Strings that Bind Us: Music and Connection in AANHPI Month
I was 15 years old when I bought my first acoustic guitar. As a drummer walking into a guitar store for the first time, I was far from qualified to select the “best” model. Instead, I was chasing a feeling—looking for the one that felt just right. I scanned the seemingly endless array of stringed instruments until I found it. It was a Yamaha, with a simple amber finish and a dark wood neck. I picked it up along with a leather strap and my very first set of steel strings. Somehow, it felt perfect. It connected with me.
After nearly a decade with that same guitar, I never stopped to think about where it came from, or how stringed instruments developed in other musical traditions. That question opened up a broader look at how strings became musical, and specifically across different instruments in Asia and beyond.

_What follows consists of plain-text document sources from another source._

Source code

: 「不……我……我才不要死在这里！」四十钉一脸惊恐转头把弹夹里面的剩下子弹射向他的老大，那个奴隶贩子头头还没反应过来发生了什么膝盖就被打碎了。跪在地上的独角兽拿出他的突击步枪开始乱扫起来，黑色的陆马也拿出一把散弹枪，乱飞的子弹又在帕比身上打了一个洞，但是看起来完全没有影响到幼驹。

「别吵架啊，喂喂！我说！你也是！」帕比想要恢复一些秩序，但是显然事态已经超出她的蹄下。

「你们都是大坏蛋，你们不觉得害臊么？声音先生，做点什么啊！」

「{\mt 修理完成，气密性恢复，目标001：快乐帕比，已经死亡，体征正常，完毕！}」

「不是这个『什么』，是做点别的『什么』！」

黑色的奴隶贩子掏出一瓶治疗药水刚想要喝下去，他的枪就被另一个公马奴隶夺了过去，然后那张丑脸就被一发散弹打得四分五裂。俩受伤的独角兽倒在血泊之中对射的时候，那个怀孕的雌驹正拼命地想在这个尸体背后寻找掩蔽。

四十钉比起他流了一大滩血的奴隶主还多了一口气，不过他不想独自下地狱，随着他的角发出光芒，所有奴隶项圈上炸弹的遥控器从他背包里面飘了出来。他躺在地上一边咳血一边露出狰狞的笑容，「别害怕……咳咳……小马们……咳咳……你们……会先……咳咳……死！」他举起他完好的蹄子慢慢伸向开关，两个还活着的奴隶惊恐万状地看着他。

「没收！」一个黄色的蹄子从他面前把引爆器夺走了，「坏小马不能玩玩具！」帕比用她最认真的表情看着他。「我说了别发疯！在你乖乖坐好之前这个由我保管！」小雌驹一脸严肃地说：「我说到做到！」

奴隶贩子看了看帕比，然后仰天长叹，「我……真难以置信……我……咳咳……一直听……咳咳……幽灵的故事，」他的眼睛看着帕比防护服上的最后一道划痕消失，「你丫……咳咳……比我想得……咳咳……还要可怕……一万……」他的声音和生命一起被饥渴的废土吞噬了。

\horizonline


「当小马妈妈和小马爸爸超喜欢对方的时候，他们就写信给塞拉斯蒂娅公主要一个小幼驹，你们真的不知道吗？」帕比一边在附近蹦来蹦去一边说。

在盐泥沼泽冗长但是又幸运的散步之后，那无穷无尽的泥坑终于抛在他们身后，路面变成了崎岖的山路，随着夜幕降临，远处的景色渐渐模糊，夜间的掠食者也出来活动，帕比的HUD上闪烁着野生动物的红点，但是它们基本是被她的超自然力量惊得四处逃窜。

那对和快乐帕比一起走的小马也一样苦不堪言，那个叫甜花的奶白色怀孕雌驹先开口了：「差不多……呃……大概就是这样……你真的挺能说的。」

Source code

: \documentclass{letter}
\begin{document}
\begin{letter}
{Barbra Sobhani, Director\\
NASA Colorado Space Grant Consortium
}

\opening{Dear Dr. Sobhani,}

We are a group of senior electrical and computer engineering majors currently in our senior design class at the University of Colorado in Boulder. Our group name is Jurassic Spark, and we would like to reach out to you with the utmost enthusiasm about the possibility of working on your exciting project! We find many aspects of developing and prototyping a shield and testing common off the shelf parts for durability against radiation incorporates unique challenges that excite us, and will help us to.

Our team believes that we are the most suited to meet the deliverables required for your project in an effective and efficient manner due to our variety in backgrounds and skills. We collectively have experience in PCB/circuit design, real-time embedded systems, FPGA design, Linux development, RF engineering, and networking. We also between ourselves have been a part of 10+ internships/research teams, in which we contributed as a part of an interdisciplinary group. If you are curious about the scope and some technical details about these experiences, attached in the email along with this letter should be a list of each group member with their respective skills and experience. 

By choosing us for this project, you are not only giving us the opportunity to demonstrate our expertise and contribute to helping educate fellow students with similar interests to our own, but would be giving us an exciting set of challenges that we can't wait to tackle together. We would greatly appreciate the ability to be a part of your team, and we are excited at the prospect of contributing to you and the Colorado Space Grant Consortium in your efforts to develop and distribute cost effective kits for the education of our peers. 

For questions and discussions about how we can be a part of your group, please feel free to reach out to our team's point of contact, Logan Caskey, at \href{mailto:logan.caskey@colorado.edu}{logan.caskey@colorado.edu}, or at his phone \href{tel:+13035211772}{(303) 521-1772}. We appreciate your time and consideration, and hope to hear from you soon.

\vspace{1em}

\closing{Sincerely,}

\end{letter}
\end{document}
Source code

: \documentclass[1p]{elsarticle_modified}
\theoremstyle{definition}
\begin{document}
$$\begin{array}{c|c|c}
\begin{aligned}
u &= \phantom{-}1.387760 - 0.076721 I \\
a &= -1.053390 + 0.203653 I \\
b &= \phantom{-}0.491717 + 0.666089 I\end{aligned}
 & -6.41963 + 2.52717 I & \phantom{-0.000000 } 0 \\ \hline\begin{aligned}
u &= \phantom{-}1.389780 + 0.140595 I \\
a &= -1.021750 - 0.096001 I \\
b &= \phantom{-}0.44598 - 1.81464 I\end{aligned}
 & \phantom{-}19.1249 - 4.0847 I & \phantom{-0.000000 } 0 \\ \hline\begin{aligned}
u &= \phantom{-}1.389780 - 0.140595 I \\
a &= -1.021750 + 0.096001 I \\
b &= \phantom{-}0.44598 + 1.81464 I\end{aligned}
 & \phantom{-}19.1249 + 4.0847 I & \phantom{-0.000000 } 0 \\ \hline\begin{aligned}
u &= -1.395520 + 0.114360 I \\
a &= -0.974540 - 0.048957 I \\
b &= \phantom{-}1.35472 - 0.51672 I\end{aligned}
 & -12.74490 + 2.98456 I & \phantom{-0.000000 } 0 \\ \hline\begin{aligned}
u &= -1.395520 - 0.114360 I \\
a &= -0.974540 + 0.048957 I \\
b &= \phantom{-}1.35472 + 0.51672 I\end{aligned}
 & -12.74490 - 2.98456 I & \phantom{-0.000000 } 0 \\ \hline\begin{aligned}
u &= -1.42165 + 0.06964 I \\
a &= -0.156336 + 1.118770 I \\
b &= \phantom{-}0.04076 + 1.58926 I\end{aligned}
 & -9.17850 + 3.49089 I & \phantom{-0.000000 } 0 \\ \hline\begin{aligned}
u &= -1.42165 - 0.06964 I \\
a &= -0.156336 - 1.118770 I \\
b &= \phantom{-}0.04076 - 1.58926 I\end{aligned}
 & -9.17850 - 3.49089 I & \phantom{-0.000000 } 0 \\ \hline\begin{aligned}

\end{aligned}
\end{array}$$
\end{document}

In musical traditions across Asia and the Pacific, stringed instruments appear in many forms, shaped by different regions, histories, and musical practices. Some, like the sitar, use multiple strings to build extended melodic systems. Others, like the erhu, rely on bowing to produce continuous, expressive tones. The guzheng is played horizontally, with strings stretched across its surface and plucked to create layered resonance. Each one connected through stringed sound, yet distinctly situated in different times and places.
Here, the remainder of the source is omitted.